Emkay's report on Ashok Leyland & HDFC Bank
Ashok Leyland
Poor operating performance; Maintain HOLD
- Q1FY14 op. performance was dented by poor operating leverage, higher discounts and adverse mix
- Mgmt expects a 10 percent decline for the industry in FY14; scenario of high discounting to continue in the near term
- We maintain our negative stance on the M&HCV industry and cut M&HCV growth est. for AL from +6 percent/15 percent to -5 percent/15 percent
- We lower our FY14/FY15 EPS estimates by 98 percent/37 percent; the earnings cut looks sharper owing to a low base
- We lower our TP to Rs 17 (Rs 25 earlier), valuing the stock at 7.0x FY15E EV/EBITDA. The stock is currently trading at 6.7x EV/EBITDA and 1.4x P/BV in FY15
Steady quarter
- HDFC Bank Q1FY14 NII at Rs44.2bn and PAT at Rs18.4bn - inline with estimates.

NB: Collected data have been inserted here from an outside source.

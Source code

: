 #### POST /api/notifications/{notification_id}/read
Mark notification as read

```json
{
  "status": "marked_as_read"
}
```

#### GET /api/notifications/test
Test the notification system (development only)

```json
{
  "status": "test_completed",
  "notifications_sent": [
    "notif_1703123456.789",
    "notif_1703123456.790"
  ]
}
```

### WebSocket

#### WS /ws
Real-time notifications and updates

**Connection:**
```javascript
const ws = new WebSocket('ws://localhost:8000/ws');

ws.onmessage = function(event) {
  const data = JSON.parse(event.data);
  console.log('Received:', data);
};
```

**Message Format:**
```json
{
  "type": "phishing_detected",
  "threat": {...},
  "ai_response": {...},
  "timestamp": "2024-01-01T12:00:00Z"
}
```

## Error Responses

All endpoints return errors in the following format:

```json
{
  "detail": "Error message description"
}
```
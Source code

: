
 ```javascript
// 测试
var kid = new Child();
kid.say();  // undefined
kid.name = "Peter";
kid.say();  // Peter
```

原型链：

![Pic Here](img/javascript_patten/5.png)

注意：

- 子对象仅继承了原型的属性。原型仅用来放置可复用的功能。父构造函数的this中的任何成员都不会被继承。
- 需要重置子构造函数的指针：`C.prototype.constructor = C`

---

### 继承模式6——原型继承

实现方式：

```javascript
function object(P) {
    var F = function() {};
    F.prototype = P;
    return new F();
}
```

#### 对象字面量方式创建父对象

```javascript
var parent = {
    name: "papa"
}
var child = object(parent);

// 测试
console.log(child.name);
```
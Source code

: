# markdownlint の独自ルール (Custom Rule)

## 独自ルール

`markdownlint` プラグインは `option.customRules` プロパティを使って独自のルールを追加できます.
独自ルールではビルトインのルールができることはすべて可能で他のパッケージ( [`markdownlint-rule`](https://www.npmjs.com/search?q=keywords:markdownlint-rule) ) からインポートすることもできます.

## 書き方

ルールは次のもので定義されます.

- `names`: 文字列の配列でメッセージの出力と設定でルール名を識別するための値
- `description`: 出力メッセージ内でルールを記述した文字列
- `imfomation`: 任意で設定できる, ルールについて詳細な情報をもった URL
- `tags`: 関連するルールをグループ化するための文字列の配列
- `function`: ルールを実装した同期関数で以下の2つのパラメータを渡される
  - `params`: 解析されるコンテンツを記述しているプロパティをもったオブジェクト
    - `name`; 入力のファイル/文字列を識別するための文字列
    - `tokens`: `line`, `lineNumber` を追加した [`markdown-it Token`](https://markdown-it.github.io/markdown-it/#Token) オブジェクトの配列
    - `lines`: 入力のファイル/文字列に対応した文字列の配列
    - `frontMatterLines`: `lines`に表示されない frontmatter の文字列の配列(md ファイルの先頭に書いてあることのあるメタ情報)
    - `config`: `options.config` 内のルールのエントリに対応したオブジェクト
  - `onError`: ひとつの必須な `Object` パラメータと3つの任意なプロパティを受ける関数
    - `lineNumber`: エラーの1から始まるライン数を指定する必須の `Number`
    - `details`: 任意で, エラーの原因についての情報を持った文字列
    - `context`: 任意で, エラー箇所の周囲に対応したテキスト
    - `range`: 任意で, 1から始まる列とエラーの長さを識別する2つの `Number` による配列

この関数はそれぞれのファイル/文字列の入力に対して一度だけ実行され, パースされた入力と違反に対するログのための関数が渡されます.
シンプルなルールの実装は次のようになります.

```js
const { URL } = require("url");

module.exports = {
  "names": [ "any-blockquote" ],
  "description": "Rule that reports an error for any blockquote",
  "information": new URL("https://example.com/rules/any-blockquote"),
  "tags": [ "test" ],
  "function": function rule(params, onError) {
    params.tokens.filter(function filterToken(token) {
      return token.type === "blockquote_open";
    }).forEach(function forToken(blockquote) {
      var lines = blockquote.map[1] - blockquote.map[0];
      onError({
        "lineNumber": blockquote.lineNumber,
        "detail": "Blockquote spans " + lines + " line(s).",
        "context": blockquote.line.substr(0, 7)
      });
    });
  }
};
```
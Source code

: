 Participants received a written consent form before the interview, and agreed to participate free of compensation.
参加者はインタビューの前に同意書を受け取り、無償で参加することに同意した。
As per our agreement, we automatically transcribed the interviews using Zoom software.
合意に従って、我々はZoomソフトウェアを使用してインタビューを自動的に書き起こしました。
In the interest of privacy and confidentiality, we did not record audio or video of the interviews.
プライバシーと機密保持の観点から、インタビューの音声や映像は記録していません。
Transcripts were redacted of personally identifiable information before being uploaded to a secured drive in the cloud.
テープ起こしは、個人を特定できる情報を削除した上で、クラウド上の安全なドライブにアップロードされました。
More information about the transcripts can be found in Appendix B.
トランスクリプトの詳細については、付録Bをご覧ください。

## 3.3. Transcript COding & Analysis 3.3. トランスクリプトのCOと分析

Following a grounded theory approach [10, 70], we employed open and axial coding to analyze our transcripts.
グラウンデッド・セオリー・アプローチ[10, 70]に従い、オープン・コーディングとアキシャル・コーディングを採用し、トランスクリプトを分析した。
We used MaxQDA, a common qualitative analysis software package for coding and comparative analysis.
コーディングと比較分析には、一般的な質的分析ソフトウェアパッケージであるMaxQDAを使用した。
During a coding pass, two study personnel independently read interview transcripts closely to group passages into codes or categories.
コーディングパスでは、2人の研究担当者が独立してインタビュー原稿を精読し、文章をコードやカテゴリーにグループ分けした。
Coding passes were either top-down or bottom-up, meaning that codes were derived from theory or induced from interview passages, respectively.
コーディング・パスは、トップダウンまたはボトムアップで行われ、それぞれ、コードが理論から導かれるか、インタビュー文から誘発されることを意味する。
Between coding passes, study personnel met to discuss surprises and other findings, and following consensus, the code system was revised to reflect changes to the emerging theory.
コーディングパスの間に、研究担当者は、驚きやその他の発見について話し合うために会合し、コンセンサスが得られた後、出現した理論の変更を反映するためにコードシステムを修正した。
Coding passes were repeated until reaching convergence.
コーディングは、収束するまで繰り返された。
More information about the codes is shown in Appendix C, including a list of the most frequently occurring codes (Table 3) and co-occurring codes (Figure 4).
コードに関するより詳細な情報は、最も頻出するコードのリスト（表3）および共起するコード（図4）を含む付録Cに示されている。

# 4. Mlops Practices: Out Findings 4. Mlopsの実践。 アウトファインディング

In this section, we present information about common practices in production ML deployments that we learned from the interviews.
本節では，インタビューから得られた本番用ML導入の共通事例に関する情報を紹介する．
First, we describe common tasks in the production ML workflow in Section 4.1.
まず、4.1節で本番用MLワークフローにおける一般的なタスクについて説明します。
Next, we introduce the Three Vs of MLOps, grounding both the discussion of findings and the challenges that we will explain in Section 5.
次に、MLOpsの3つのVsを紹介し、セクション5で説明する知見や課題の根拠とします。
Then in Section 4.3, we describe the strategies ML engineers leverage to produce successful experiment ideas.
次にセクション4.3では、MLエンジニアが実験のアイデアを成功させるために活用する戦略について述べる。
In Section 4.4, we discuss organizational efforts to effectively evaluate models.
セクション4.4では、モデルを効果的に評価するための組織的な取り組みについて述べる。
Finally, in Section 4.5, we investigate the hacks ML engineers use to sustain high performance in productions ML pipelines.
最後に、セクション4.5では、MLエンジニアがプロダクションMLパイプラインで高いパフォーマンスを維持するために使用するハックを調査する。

NIM's at 4.6 percent, flat qoq. GNPA increased 17 percent+ qoq; PCR* at 75 percent declines 530bps
- CV/CE to continue witnessing stress. PCR maintenance at current levels will be a challenge. However, floating provisions at 72bps provides comfort
- Loan growth (+21 percent yoy) driven by retail loans (+26 percent yoy). Deposit growth at 18 percent yoy was largely in nature of term deposits (+21 percent yoy). CASA ratio stood at 45 percent
- Steady balance sheet growth and adequate provisioning buffers positions the bank in a higher orbit vis-à-vis its peers. Valuations at 3x FY15 ABV seem reasonable. Accumulate with a target price of Rs 760.